Directions for this task: Word for word, repeat all of the entries.

Materials provided:
════════════════════

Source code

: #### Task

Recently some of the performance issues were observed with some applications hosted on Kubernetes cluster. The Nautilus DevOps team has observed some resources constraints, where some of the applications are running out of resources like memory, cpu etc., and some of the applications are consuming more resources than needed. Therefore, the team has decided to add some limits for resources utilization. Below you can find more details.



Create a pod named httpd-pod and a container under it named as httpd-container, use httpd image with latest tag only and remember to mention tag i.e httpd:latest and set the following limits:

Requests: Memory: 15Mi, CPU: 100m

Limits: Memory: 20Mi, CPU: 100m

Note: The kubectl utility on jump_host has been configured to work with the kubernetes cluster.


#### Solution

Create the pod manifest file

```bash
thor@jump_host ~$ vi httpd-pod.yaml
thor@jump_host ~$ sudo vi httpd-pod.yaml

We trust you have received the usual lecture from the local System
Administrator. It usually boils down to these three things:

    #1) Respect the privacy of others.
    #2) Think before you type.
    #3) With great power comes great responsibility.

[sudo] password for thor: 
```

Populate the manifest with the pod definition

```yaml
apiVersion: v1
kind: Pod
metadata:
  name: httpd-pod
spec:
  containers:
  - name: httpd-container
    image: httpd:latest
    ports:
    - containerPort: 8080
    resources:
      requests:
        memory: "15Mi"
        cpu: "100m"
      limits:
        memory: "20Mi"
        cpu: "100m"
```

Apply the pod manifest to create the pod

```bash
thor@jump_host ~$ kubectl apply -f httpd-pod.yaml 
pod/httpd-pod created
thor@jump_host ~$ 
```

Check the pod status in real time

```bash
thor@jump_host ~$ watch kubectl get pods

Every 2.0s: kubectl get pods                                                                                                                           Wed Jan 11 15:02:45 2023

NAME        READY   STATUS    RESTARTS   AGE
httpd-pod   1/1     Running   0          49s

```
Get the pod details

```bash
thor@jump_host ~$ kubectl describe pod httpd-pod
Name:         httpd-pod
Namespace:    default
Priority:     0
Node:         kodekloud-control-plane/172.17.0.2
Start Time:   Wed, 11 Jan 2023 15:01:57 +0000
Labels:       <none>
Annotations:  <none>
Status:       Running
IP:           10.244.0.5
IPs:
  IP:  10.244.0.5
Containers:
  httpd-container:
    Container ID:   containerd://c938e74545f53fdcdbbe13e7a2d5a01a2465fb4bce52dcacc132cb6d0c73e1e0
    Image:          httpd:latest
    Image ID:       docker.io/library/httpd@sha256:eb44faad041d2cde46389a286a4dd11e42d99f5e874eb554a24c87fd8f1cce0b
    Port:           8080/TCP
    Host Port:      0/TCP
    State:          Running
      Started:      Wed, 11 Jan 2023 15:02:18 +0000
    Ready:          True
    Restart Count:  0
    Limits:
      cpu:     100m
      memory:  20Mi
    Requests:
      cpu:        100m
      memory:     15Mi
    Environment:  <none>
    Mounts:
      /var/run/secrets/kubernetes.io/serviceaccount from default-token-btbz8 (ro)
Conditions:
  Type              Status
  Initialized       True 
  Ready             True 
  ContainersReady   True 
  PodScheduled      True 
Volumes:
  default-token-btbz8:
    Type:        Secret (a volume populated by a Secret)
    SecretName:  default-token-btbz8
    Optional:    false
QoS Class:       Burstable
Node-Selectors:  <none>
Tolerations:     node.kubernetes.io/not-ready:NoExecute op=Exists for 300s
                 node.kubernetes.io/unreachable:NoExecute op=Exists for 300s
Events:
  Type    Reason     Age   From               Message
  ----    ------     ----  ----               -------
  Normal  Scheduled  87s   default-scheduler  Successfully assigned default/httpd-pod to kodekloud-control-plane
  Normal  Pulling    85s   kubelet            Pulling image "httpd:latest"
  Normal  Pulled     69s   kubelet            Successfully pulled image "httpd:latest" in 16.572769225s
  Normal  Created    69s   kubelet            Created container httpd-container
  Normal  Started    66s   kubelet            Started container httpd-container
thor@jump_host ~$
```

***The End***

════════════════════

Final answer:
Source code

: #### Task

Recently some of the performance issues were observed with some applications hosted on Kubernetes cluster. The Nautilus DevOps team has observed some resources constraints, where some of the applications are running out of resources like memory, cpu etc., and some of the applications are consuming more resources than needed. Therefore, the team has decided to add some limits for resources utilization. Below you can find more details.



Create a pod named httpd-pod and a container under it named as httpd-container, use httpd image with latest tag only and remember to mention tag i.e httpd:latest and set the following limits:

Requests: Memory: 15Mi, CPU: 100m

Limits: Memory: 20Mi, CPU: 100m

Note: The kubectl utility on jump_host has been configured to work with the kubernetes cluster.


#### Solution

Create the pod manifest file

```bash
thor@jump_host ~$ vi httpd-pod.yaml
thor@jump_host ~$ sudo vi httpd-pod.yaml

We trust you have received the usual lecture from the local System
Administrator. It usually boils down to these three things:

    #1) Respect the privacy of others.
    #2) Think before you type.
    #3) With great power comes great responsibility.

[sudo] password for thor: 
```

Populate the manifest with the pod definition

```yaml
apiVersion: v1
kind: Pod
metadata:
  name: httpd-pod
spec:
  containers:
  - name: httpd-container
    image: httpd:latest
    ports:
    - containerPort: 8080
    resources:
      requests:
        memory: "15Mi"
        cpu: "100m"
      limits:
        memory: "20Mi"
        cpu: "100m"
```

Apply the pod manifest to create the pod

```bash
thor@jump_host ~$ kubectl apply -f httpd-pod.yaml 
pod/httpd-pod created
thor@jump_host ~$ 
```

Check the pod status in real time

```bash
thor@jump_host ~$ watch kubectl get pods

Every 2.0s: kubectl get pods                                                                                                                           Wed Jan 11 15:02:45 2023

NAME        READY   STATUS    RESTARTS   AGE
httpd-pod   1/1     Running   0          49s

```
Get the pod details

```bash
thor@jump_host ~$ kubectl describe pod httpd-pod
Name:         httpd-pod
Namespace:    default
Priority:     0
Node:         kodekloud-control-plane/172.17.0.2
Start Time:   Wed, 11 Jan 2023 15:01:57 +0000
Labels:       <none>
Annotations:  <none>
Status:       Running
IP:           10.244.0.5
IPs:
  IP:  10.244.0.5
Containers:
  httpd-container:
    Container ID:   containerd://c938e74545f53fdcdbbe13e7a2d5a01a2465fb4bce52dcacc132cb6d0c73e1e0
    Image:          httpd:latest
    Image ID:       docker.io/library/httpd@sha256:eb44faad041d2cde46389a286a4dd11e42d99f5e874eb554a24c87fd8f1cce0b
    Port:           8080/TCP
    Host Port:      0/TCP
    State:          Running
      Started:      Wed, 11 Jan 2023 15:02:18 +0000
    Ready:          True
    Restart Count:  0
    Limits:
      cpu:     100m
      memory:  20Mi
    Requests:
      cpu:        100m
      memory:     15Mi
    Environment:  <none>
    Mounts:
      /var/run/secrets/kubernetes.io/serviceaccount from default-token-btbz8 (ro)
Conditions:
  Type              Status
  Initialized       True 
  Ready             True 
  ContainersReady   True 
  PodScheduled      True 
Volumes:
  default-token-btbz8:
    Type:        Secret (a volume populated by a Secret)
    SecretName:  default-token-btbz8
    Optional:    false
QoS Class:       Burstable
Node-Selectors:  <none>
Tolerations:     node.kubernetes.io/not-ready:NoExecute op=Exists for 300s
                 node.kubernetes.io/unreachable:NoExecute op=Exists for 300s
Events:
  Type    Reason     Age   From               Message
  ----    ------     ----  ----               -------
  Normal  Scheduled  87s   default-scheduler  Successfully assigned default/httpd-pod to kodekloud-control-plane
  Normal  Pulling    85s   kubelet            Pulling image "httpd:latest"
  Normal  Pulled     69s   kubelet            Successfully pulled image "httpd:latest" in 16.572769225s
  Normal  Created    69s   kubelet            Created container httpd-container
  Normal  Started    66s   kubelet            Started container httpd-container
thor@jump_host ~$
```

***The End***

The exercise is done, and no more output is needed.